The Bone and Joint Decade 2000–2010 Task Force on Neck Pain and Its Associated Disorders
(Neck Pain Task Force) provided recommendations for assessment and treatment of patients
with neck pain.[13]
-
The Neck Pain Task Force recommends that people seeking primary care for neck pain
should be triaged into four groups:
-
○ Grade I: No signs of major pathology and no or little interference with daily activities
-
○ Grade II: No signs of major pathology, but interference with daily activities
-
○ Grade III: Neurologic signs of nerve compression
-
○ Grade IV: Signs of major pathology
-
Diagnostic testing is not indicated in the initial assessment of grade I or II neck
pain. People with suspected grade III neck pain might require elective investigation.

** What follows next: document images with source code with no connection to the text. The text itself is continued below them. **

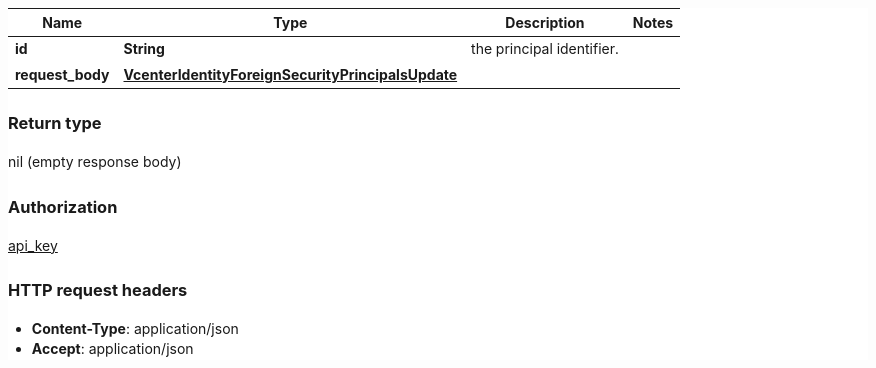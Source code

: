 Name | Type | Description  | Notes
------------- | ------------- | ------------- | -------------
 **id** | **String**| the principal identifier. | 
 **request_body** | [**VcenterIdentityForeignSecurityPrincipalsUpdate**](VcenterIdentityForeignSecurityPrincipalsUpdate.md)|  | 

### Return type

nil (empty response body)

### Authorization

[api_key](../README.md#api_key)

### HTTP request headers

 - **Content-Type**: application/json
 - **Accept**: application/json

People with suspected grade IV neck pain require immediate investigation.
-
Exercises and mobilization have been shown to provide some degree of short-term relief
of grade I or II neck pain after a motor vehicle collision.
-
Exercises, mobilization, manipulation, analgesics, acupuncture, and low-level laser
have been shown to provide some degree of short-term relief of grade I or II neck
pain without trauma.
-
Those with confirmed grade III and severe persistent radicular symptoms might benefit
from corticosteroid injections or surgery. Those with confirmed grade IV neck pain
require management specific to the diagnosed pathology.
Evidence Summary
In patients who underwent manipulation therapy compared with exercise, the overall
strength of evidence was low for treatment of both acute and chronic pain; that is,
we have low confidence that the evidence reflects the true effect of differences in
outcomes between treatments, and future research is likely to change the confidence
in the estimate of effect and is likely to change the estimate ([Table 4]). For comparisons of mobilization therapy versus physical therapy, the overall strength
of evidence is low for all outcomes with the exception of short-term functional improvement,
which was considered moderate, meaning that we have moderate confidence that the evidence
reflects the true effect, and further research may change our confidence in the estimate
of effect and may change the estimate ([Table 4]). No studies were performed in patients with chronic pain comparing these treatments.